Prenons le Codec, la radio qui permet une communication entre le joueur et son commandement ou ses guides de mission. Récemment, Resident evil 4 s’est laissé aller aux joies du talkie-walkie. On pourrait y voir un défi à MGS, or il n’en est rien. L’utilisation du Codec dans RE4 joue l’utilitarisme faiblard: des bribes de discussions qui poussent mollement la trame narrative. Le Codec de MGS 3 est un putain d’index qu’il ne tient qu’au jouer d’explorer. Chaque animal, chaque arme, chaque situation y est décortiqué lors de dialogues référentiels dispensés pour le seul plaisir du fan. D’aucuns avancent que cela n’a rien à voir avec le plaisir de jeu. C’est là le point crucial du problème MGS : comment un titre peut-il construire patiemment une expérience ludique qui ne participe pas de l’action ? Il suffit pour y répondre de se pencher sur les jeux d’aventure textuels qui fleurissaient avant l’invention du « point’n’click » par Maniac mansion. Le plaisir de la narration interactive est cérébral. On nous relate une situation sur laquelle on peut interagir par le biais d’une grammaire rudimentaire. MGS repose sur une grammaire de situation: à chaque moment, le joueur peut choisir d’activer le Codec pour discuter d’un événement en temps réel. Je capture une nouvelle espèce animale pour en apprendre les origines grâce à Paramedic. Je récupère une nouvelle arme et Sigint m’en décrit le fonctionnement. Tout ce superflu de l’expérience ludique, tout ces dialogues qui nous poussent bon-an mal-an vers la prochaine phase d’action sont autant d’éléments cruciaux qui servent l’appréciation de l’oeuvre d’Hideo Kojima. Une ode au superflu, une ode à l’inutile, une ode à l’à-côté.
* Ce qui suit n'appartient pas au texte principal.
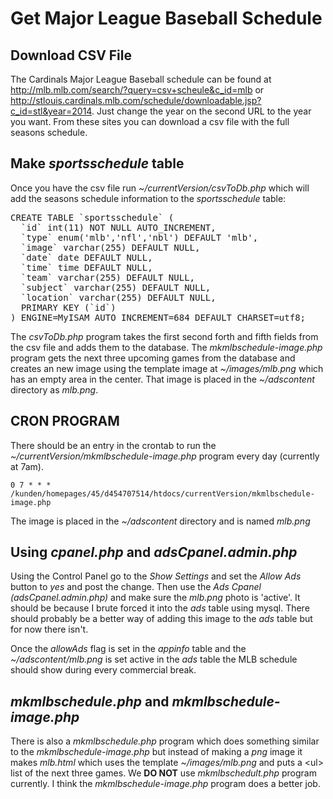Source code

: # Get Major League Baseball Schedule
## Download CSV File

The Cardinals Major League Baseball schedule can be found at
http://mlb.mlb.com/search/?query=csv+scheule&c_id=mlb or
http://stlouis.cardinals.mlb.com/schedule/downloadable.jsp?c_id=stl&year=2014. Just change the year
on the second URL to the year you want. From these sites you can download a csv file with the full
seasons schedule. 

## Make _sportsschedule_ table

Once you have the csv file run _~/currentVersion/csvToDb.php_ which will add the
seasons schedule information to the _sportsschedule_ table:

<pre>
CREATE TABLE `sportsschedule` (
  `id` int(11) NOT NULL AUTO_INCREMENT,
  `type` enum('mlb','nfl','nbl') DEFAULT 'mlb',
  `image` varchar(255) DEFAULT NULL,
  `date` date DEFAULT NULL,
  `time` time DEFAULT NULL,
  `team` varchar(255) DEFAULT NULL,
  `subject` varchar(255) DEFAULT NULL,
  `location` varchar(255) DEFAULT NULL,
  PRIMARY KEY (`id`)
) ENGINE=MyISAM AUTO_INCREMENT=684 DEFAULT CHARSET=utf8;
</pre>

The _csvToDb.php_ program takes the first second forth and fifth fields from the csv file and adds
them to the database. The _mkmlbschedule-image.php_ program gets the next three upcoming games from
the database and creates an new image using the template image at *~/images/mlb.png* which has an empty
area in the center. That image is placed in the *~/adscontent* directory as _mlb.png_.

## CRON PROGRAM

There should be an entry in the crontab to run the _~/currentVersion/mkmlbschedule-image.php_ program
every day (currently at 7am).

    0 7 * * *    /kunden/homepages/45/d454707514/htdocs/currentVersion/mkmlbschedule-image.php

The image is placed in the *~/adscontent* directory and is named _mlb.png_

## Using _cpanel.php_ and _adsCpanel.admin.php_

Using the Control Panel go to the *Show Settings* and set the *Allow Ads* button to
_yes_ and post the change. Then use the _Ads Cpanel (adsCpanel.admin.php)_ and make sure the _mlb.png_
photo is 'active'. It should be because I brute forced it into the _ads_ table using mysql. There
should probably be a better way of adding this image to the _ads_ table but for now there isn't.

Once the _allowAds_ flag is set in the _appinfo_ table and the _~/adscontent/mlb.png_ is set active in the
_ads_ table the MLB schedule should show during every commercial break.

## _mkmlbschedule.php_ and _mkmlbschedule-image.php_

There is also a _mkmlbschedule.php_ program which does something similar to the
_mkmlbschedule-image.php_ but instead of making a _png_ image it makes _mlb.html_ which uses the template
*~/images/mlb.png* and puts a &lt;ul&gt; list of the next three games.
We __DO NOT__ use _mkmlbschedult.php_ program currently.
I think the _mkmlbschedule-image.php_ program does a better job.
Ne voyez-vous pas qu’il n’y a finalement pas grand-chose dans ce jeu qui mérite d’être pris au sérieux ? Pour un peu qu’on gratte son vernis hollywoodien, Snake eater s’en fout. Regardez au-delà de sa renommée internationale, au-delà de son créateur-démiurge-mégalo-cinéphage, au-delà de son plan com’ mastodonte. Laissez filer les slogans: la survie, la guerre froide, tout ça on s’en balance. En mars 2005, Snake eater s’impose comme le seul concurrent crédible à GTA. Un GTA concentré, recroquevillé sur lui-même, où la notion d’espace a cédé la place à une profusion de gadgets à disposition du joueur enthousiaste. Chaque environnement, chaque combat de boss n’est plus qu’un jouet laissé négligemment entre nos mains. Lui reprocher d’être trop linéaire ou trop exiguë, c’est manquer cruellement d’imagination. Tout est là: des boîtes en carton pour se planquer, des animaux à chasser, des ruches à faire tomber sur ses adversaires, des déguisements, des troncs d’arbres creux. Le monde de Kojima est un bac à sable dans lequel nos genoux s’écorchent, où tout le monde joue à cache-cache et où l’on s’écroule en fermant les yeux, un sourire aux lèvres.